◆ TASK DIRECTIONS
For the records below, give the number of lines where the string "Примеры" occurs. Include nothing else.

(Data excerpts)

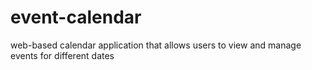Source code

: # event-calendar
web-based calendar application that allows users to view and manage events for different dates
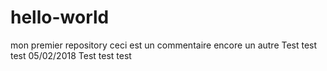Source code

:hello-world
===========

mon premier repository
ceci est un commentaire
encore un autre
Test test test 05/02/2018 Test test test
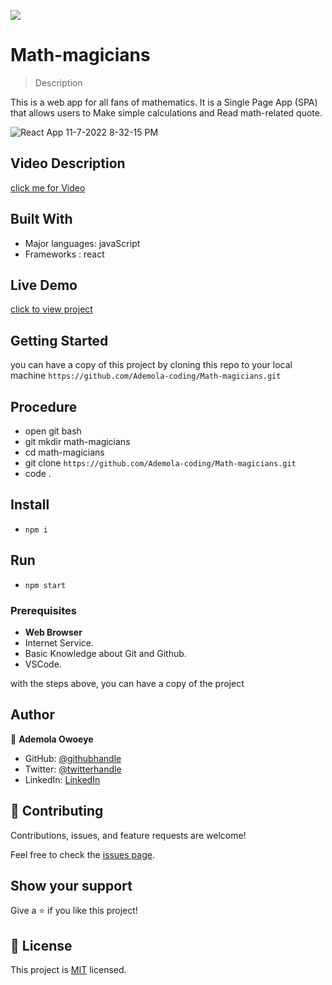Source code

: ![](https://img.shields.io/badge/Microverse-blueviolet)

# Math-magicians

> Description

This is a web app for all fans of mathematics. It is a Single Page App (SPA) that allows users to Make simple calculations and Read math-related quote.

![React App 11-7-2022 8-32-15 PM](https://user-images.githubusercontent.com/96092850/200400667-2ce81c93-b96d-4763-ac35-042ed89261ef.png)

## Video Description

 [click me for Video](https://ubiquitous-eclair-dc7a3f.netlify.app/)

## Built With

- Major languages: javaScript
- Frameworks : react

## Live Demo 

[click to view project](https://ubiquitous-eclair-dc7a3f.netlify.app/)

## Getting Started

you can have a copy of this project by cloning this repo to your local machine
`https://github.com/Ademola-coding/Math-magicians.git`

## Procedure

- open git bash
- git mkdir math-magicians
- cd math-magicians
- git clone `https://github.com/Ademola-coding/Math-magicians.git`
- code .

## Install
 
 - `npm i`
 
 ## Run
 - `npm start`

### Prerequisites

- **Web Browser**
- Internet Service. 
- Basic Knowledge about Git and Github.
- VSCode.

with the steps above, you can have a copy of the project 

## Author

👤 **Ademola Owoeye**

- GitHub: [@githubhandle](https://github.com/Ademola-coding)
- Twitter: [@twitterhandle](https://twitter.com/steady1700)
- LinkedIn: [LinkedIn](https://www.linkedin.com/resume-builder/urn:li:fs_memberResume:27973521/)

## 🤝 Contributing

Contributions, issues, and feature requests are welcome!

Feel free to check the [issues page](../../issues/).

## Show your support

Give a ⭐️ if you like this project!

## 📝 License

This project is [MIT](./LICENSE) licensed.
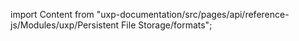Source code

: 
import Content from "uxp-documentation/src/pages/api/reference-js/Modules/uxp/Persistent File Storage/formats";

<Content query="product=photoshop"/>
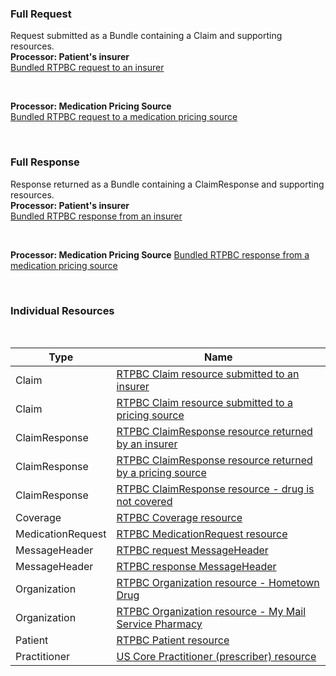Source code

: ### Full Request
Request submitted as a Bundle containing a Claim and supporting resources. 
<br/>
**Processor: Patient's insurer**
<br/>
<a href="Bundle-rtpbc-bundle-request-03-w-header.html">Bundled RTPBC request to an insurer</a>

<br/>

**Processor: Medication Pricing Source**
<br/>
<a href="Bundle-rtpbc-bundle-request-03-price-source.html">Bundled RTPBC request to a medication pricing source</a>

<br/>

### Full Response
Response returned as a Bundle containing a ClaimResponse and supporting resources.
<br/>
**Processor: Patient's insurer**
<br/>
<a href="Bundle-rtpbc-bundle-response-03-w-header.html">Bundled RTPBC response from an insurer</a>

<br/>

**Processor: Medication Pricing Source**
<a href="Bundle-rtpbc-bundle-response-03-price-source.html">Bundled RTPBC response from a medication pricing source</a>

<br/>

### Individual Resources

<table>
<thead>
<tr>
<th>Type</th>
<th>Name</th>
</tr>
</thead>
<tbody>
<tr>
<td>Claim</td>
<td><a href="Claim-rtpbc-claim-03.html">RTPBC Claim resource submitted to an insurer</a></td>
</tr>
<tr>
<td>Claim</td>
<td><a href="Claim-rtpbc-claim-03-price-source.html">RTPBC Claim resource submitted to a pricing source</a></td>
</tr>
<tr>
<td>ClaimResponse</td>
<td><a href="ClaimResponse-rtpbc-claim-response-03.html">RTPBC ClaimResponse resource returned by an insurer</a></td>
</tr>
<tr>
<td>ClaimResponse</td>
<td><a href="ClaimResponse-rtpbc-claim-response-03-price-source.html">RTPBC ClaimResponse resource returned by a pricing source</a></td>
</tr>
<tr>
<td>ClaimResponse</td>
<td><a href="ClaimResponse-rtpbc-claim-response-not-covered.html">RTPBC ClaimResponse resource - drug is not covered</a></td>
</tr>
<tr>
<td>Coverage</td>
<td><a href="Coverage-rtpbc-coverage-03.html">RTPBC Coverage resource</a></td>
</tr>
<tr>
<td>MedicationRequest</td>
<td><a href="MedicationRequest-rtpbc-medicationrequest-03.html">RTPBC MedicationRequest resource</a></td>
</tr>
<tr>
<td>MessageHeader</td>
<td><a href="MessageHeader-rtpbc-request-message-header-01.html">RTPBC request MessageHeader</a></td>
</tr>
<tr>
<td>MessageHeader</td>
<td><a href="MessageHeader-rtpbc-response-message-header-01.html">RTPBC response MessageHeader</a></td>
</tr>
<tr>
<td>Organization</td>
<td><a href="Organization-rtpbc-organization-03.html">RTPBC Organization resource - Hometown Drug</a></td>
</tr>
<tr>
<td>Organization</td>
<td><a href="Organization-rtpbc-organization-03m.html">RTPBC Organization resource - My Mail Service Pharmacy</a></td>
</tr>
<tr>
<td>Patient</td>
<td><a href="Patient-rtpbc-patient-03.html">RTPBC Patient resource</a></td>
</tr>
<tr>
<td>Practitioner</td>
<td><a href="Practitioner-rtpbc-practitioner-03.html">US Core Practitioner (prescriber) resource</a></td>
</tr>




<br/>
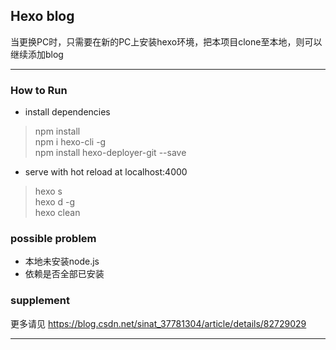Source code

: ## Hexo blog  

当更换PC时，只需要在新的PC上安装hexo环境，把本项目clone至本地，则可以
继续添加blog

-----

### How to Run 

* install dependencies
> npm install  
> npm i hexo-cli -g  
> npm install hexo-deployer-git --save

* serve with hot reload at localhost:4000
> hexo s  
> hexo d -g  
> hexo clean

### possible problem  

* 本地未安装node.js  
* 依赖是否全部已安装

### supplement  
更多请见 https://blog.csdn.net/sinat_37781304/article/details/82729029 

-----

>



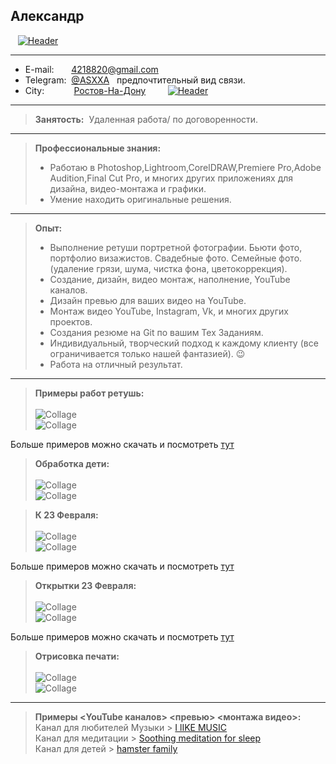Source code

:  
## Александр
&nbsp;&nbsp;&nbsp;[![Header](https://github.com/RNDASX/portfolio/blob/main/jpg/IMG_0649%20(1).jpg)](https://t.me/ASXXA)
 
           
-------------------     ----------------------------
* E-mail:&nbsp;&nbsp;&nbsp;&nbsp;&nbsp; &nbsp;4218820@gmail.com
* Telegram: &nbsp;[@ASXXA](https://t.me/ASXXA) &nbsp; предпочтительный вид связи.
* City:&nbsp;&nbsp;&nbsp;&nbsp;&nbsp;&nbsp;&nbsp;&nbsp;&nbsp;&nbsp;&nbsp;&nbsp;[Ростов-На-Дону](https://yandex.ru/images/search?from=tabbar&text=%D0%BD%D0%BE%D1%87%D0%BD%D0%BE%D0%B9%20%D1%80%D0%BE%D1%81%D1%82%D0%BE%D0%B2%20%D0%BD%D0%B0%20%D0%B4%D0%BE%D0%BD%D1%83&pos=4&img_url=http%3A%2F%2F1.bp.blogspot.com%2F-7KtsD-PNLFg%2FVlLWrZ2oPwI%2FAAAAAAAA4Q8%2FZzAn_uR-zew%2Fs1600%2F4.jpg&rpt=simage&lr=39)&nbsp;&nbsp;&nbsp;&nbsp;&nbsp;&nbsp;&nbsp;&nbsp;&nbsp;[![Header](https://github.com/RNDASX/portfolio/blob/main/jpg/karta.jpg)](https://yandex.ru/maps/geo/rostov_na_donu/53166035/?from=tabbar&ll=39.790424%2C47.232587&source=serp_navig&z=11)
-------------------     ----------------------------

> **Занятость:** &nbsp;Удаленная работа/ по договоренности.
----------
 > **Профессиональные знания:**
> * Работаю в Photoshop,Lightroom,CorelDRAW,Premiere Pro,Adobe Audition,Final Cut Pro, и многих других приложениях для дизайна, видео-монтажа и графики.<br>
> * Умение находить оригинальные решения. 


----------

> **Опыт:**
> * Выполнение ретуши портретной фотографии.&nbsp;Бьюти фото, портфолио визажистов.&nbsp;Свадебные фото.&nbsp;Семейные фото.(удаление грязи,&nbsp;шума,&nbsp;чистка фона,&nbsp;цветокоррекция).
> * Создание, дизайн, видео монтаж, наполнение, YouTube каналов.
> * Дизайн превью для ваших видео на YouTube.
> * Монтаж видео YouTube, Instagram, Vk, и многих других проектов.
> * Создания резюме на Git по вашим Тех Заданиям.
> * Индивидуальный, творческий подход к каждому клиенту (все ограничивается только нашей фантазией). :wink: 
> * Работа на отличный результат. 
----------
> **Примеры работ ретушь:**<br><br>
> ![Collage](https://github.com/RNDASX/portfolio/blob/main/Portfolio%20retouching/(Collage%20before%20and%20after)%20%D0%9A%D0%BE%D0%BB%D0%BB%D0%B0%D0%B6%20%D0%B4%D0%BE-%D0%BF%D0%BE%D1%81%D0%BB%D0%B5/IMG_0456.jpg)<br>
> ![Collage](https://github.com/RNDASX/portfolio/blob/main/Portfolio%20retouching/(Collage%20before%20and%20after)%20%D0%9A%D0%BE%D0%BB%D0%BB%D0%B0%D0%B6%20%D0%B4%D0%BE-%D0%BF%D0%BE%D1%81%D0%BB%D0%B5/IMG_4414.jpg)<br>


Больше примеров можно скачать и посмотреть [тут](https://disk.yandex.ru/d/K_ktOT4jz8CVVg)<br>


> **Обработка дети:**<br><br>
> ![Collage](https://github.com/RNDASX/portfolio/blob/main/Portfolio%20retouching/(Processing%20kids)%D0%9E%D0%B1%D1%80%D0%B0%D0%B1%D0%BE%D1%82%D0%BA%D0%B0%20%D0%B4%D0%B5%D1%82%D0%B8/1.jpg)<br>
> ![Collage](https://github.com/RNDASX/portfolio/blob/main/Portfolio%20retouching/(Processing%20kids)%D0%9E%D0%B1%D1%80%D0%B0%D0%B1%D0%BE%D1%82%D0%BA%D0%B0%20%D0%B4%D0%B5%D1%82%D0%B8/2.jpg)<br>


> **К 23 Февраля:**<br><br>
> ![Collage](https://github.com/RNDASX/portfolio/blob/main/Portfolio%20retouching/(Processing%20kids)%D0%9E%D0%B1%D1%80%D0%B0%D0%B1%D0%BE%D1%82%D0%BA%D0%B0%20%D0%B4%D0%B5%D1%82%D0%B8/%D0%9A%D0%BE%D0%BB%D0%BB%D0%B0%D0%B6%D0%B8(%D0%A1ollages)/8.jpg)<br>
> ![Collage](https://github.com/RNDASX/portfolio/blob/main/Portfolio%20retouching/(Processing%20kids)%D0%9E%D0%B1%D1%80%D0%B0%D0%B1%D0%BE%D1%82%D0%BA%D0%B0%20%D0%B4%D0%B5%D1%82%D0%B8/%D0%9A%D0%BE%D0%BB%D0%BB%D0%B0%D0%B6%D0%B8(%D0%A1ollages)/5.jpg)<br>

Больше примеров можно скачать и посмотреть [тут](https://github.com/RNDASX/portfolio/tree/main/Portfolio%20retouching/(Processing%20kids)%D0%9E%D0%B1%D1%80%D0%B0%D0%B1%D0%BE%D1%82%D0%BA%D0%B0%20%D0%B4%D0%B5%D1%82%D0%B8/%D0%9A%D0%BE%D0%BB%D0%BB%D0%B0%D0%B6%D0%B8(%D0%A1ollages))<br>

> **Открытки 23 Февраля:**<br><br>
> ![Collage](https://github.com/RNDASX/portfolio/blob/main/Portfolio%20retouching/(Processing%20kids)%D0%9E%D0%B1%D1%80%D0%B0%D0%B1%D0%BE%D1%82%D0%BA%D0%B0%20%D0%B4%D0%B5%D1%82%D0%B8/%D0%9E%D1%82%D0%BA%D1%80%D1%8B%D1%82%D0%BA%D0%B8(Postcards)/4%D0%B0.jpg)<br>
> ![Collage](https://github.com/RNDASX/portfolio/blob/main/Portfolio%20retouching/(Processing%20kids)%D0%9E%D0%B1%D1%80%D0%B0%D0%B1%D0%BE%D1%82%D0%BA%D0%B0%20%D0%B4%D0%B5%D1%82%D0%B8/%D0%9E%D1%82%D0%BA%D1%80%D1%8B%D1%82%D0%BA%D0%B8(Postcards)/2%D0%B0.jpg)<br>

Больше примеров можно скачать и посмотреть [тут](https://github.com/RNDASX/portfolio/tree/main/Portfolio%20retouching/(Processing%20kids)%D0%9E%D0%B1%D1%80%D0%B0%D0%B1%D0%BE%D1%82%D0%BA%D0%B0%20%D0%B4%D0%B5%D1%82%D0%B8/%D0%9E%D1%82%D0%BA%D1%80%D1%8B%D1%82%D0%BA%D0%B8(Postcards))<br>


> **Отрисовка печати:**<br><br>
> ![Collage](https://github.com/RNDASX/portfolio/blob/main/Portfolio%20retouching/(Print%20rendering)%D0%9E%D1%82%D1%80%D0%B8%D1%81%D0%BE%D0%B2%D0%BA%D0%B0%20%D0%BF%D0%B5%D1%87%D0%B0%D1%82%D0%B8/%D0%9F%D0%B5%D1%87%D0%B0%D1%82%D1%8C%20%D0%98%D0%9F.jpg)<br>
> ![Collage](https://github.com/RNDASX/portfolio/blob/main/Portfolio%20retouching/(Print%20rendering)%D0%9E%D1%82%D1%80%D0%B8%D1%81%D0%BE%D0%B2%D0%BA%D0%B0%20%D0%BF%D0%B5%D1%87%D0%B0%D1%82%D0%B8/%D0%9F%D0%B5%D1%87%D0%B0%D1%82%D1%8C%20%D1%81%20%D1%80%D0%B8%D1%81%D1%83%D0%BD%D0%BA%D0%BE%D0%BC%20%D0%9E%D0%9E%D0%9E.jpg)<br>

----------


> **Примеры <YouTube каналов> <превью> <монтажа видео>:**<br> Канал для любителей Музыки >  [I lIKE MUSIC](https://www.youtube.com/channel/UCYUXzEkpSiU0JLSPPhIr3Ew)<br> Канал для медитации > [Soothing meditation for sleep](https://www.youtube.com/channel/UCYUXzEkpSiU0JLSPPhIr3Ew)<br> Канал для детей > [hamster family](https://www.youtube.com/channel/UCGCsIyhOY0QMzLEJZCF7Shw)<br>





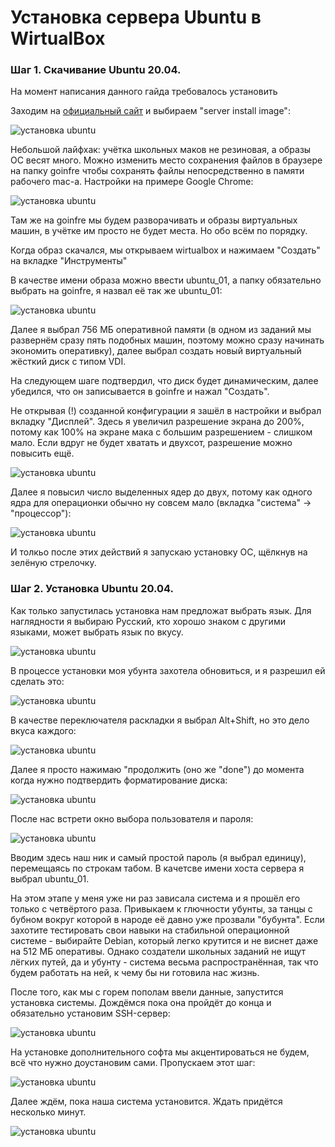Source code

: # Установка сервера Ubuntu в WirtualBox

### Шаг 1. Скачивание Ubuntu 20.04.

На момент написания данного гайда требовалось установить 

Заходим на [официальный сайт](https://releases.ubuntu.com/focal/ "скачать Ubuntu 20.04") и выбираем "server install image":

![установка ubuntu](media/install_ubuntu/step_0.png)

Небольшой лайфхак: учётка школьных маков не резиновая, а образы ОС весят много. Можно изменить место сохранения файлов в браузере на папку goinfre чтобы сохранять файлы непосредственно в памяти рабочего mac-а. Настройки на примере Google Chrome:

![установка ubuntu](media/install_ubuntu/step_1.png)

Там же на goinfre мы будем разворачивать и образы виртуальных машин, в учётке им просто не будет места. Но обо всём по порядку.

Когда образ скачался, мы открываем wirtualbox и нажимаем "Создать" на вкладке "Инструменты"

В качестве имени образа можно ввести ubuntu_01, а папку обязательно выбрать на goinfre, я назвал её так же ubuntu_01:

![установка ubuntu](media/install_ubuntu/step_2.png)

Далее я выбрал 756 МБ оперативной памяти (в одном из заданий мы развернём сразу пять подобных машин, поэтому можно сразу начинать экономить оперативку), далее выбрал создать новый виртуальный жёсткий диск с типом VDI.

На следующем шаге подтвердил, что диск будет динамическим, далее убедился, что он записывается в goinfre и нажал "Создать".

Не открывая (!) созданной конфигурации я зашёл в настройки и выбрал вкладку "Дисплей". Здесь я увеличил разрешение экрана до 200%, потому как 100% на экране мака с большим разрешением - слишком мало. Если вдруг не будет хватать и двухсот, разрешение можно повысить ещё.

![установка ubuntu](media/install_ubuntu/step_3.png)

Далее я повысил число выделенных ядер до двух, потому как одного ядра для операционки обычно ну совсем мало (вкладка "система" -> "процессор"):

![установка ubuntu](media/install_ubuntu/step_4.png)

И толкьо после этих действий я запускаю установку ОС, щёлкнув на зелёную стрелочку.

### Шаг 2. Установка Ubuntu 20.04.

Как только запустилась установка нам предложат выбрать язык. Для наглядности я выбираю Русский, кто хорошо знаком с другими языками, может выбрать язык по вкусу.

![установка ubuntu](media/install_ubuntu/step_5.png)

В процессе установки моя убунта захотела обновиться, и я разрешил ей сделать это:

![установка ubuntu](media/install_ubuntu/step_6.png)

В качестве переключателя раскладки я выбрал Alt+Shift, но это дело вкуса каждого:

![установка ubuntu](media/install_ubuntu/step_7.png)

Далее я просто нажимаю "продолжить (оно же "done") до момента когда нужно подтвердить форматирование диска:

![установка ubuntu](media/install_ubuntu/step_9.png)

После нас встрети окно выбора пользователя и пароля:

![установка ubuntu](media/install_ubuntu/step_8.png)

Вводим здесь наш ник и самый простой пароль (я выбрал единицу), перемещаясь по строкам табом. В качетсве имени хоста сервера я выбрал ubuntu_01. 

На этом этапе у меня уже ни раз зависала система и я прошёл его только с четвёртого раза. Привыкаем к глючности убунты, за танцы с бубном вокруг которой в народе её давно уже прозвали "бубунта". Если захотите тестировать свои навыки на стабильной операционной системе - выбирайте Debian, который легко крутится и не виснет даже на 512 МБ оперативы. Однако создатели школьных заданий не ищут лёгких путей, да и убунту - система весьма распространённая, так что будем работать на ней, к чему бы ни готовила нас жизнь.

После того, как мы с горем пополам ввели данные, запустится установка системы. Дождёмся пока она пройдёт до конца и обязательно установим SSH-сервер:

![установка ubuntu](media/install_ubuntu/step_10.png)

На установке дополнительного софта мы акцентироваться не будем, всё что нужно доустановим сами. Пропускаем этот шаг:

![установка ubuntu](media/install_ubuntu/step_11.png)

Далее ждём, пока наша система установится. Ждать придётся несколько минут.

![установка ubuntu](media/install_ubuntu/step_12.png)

◆ ANSWER TO THIS TASK
2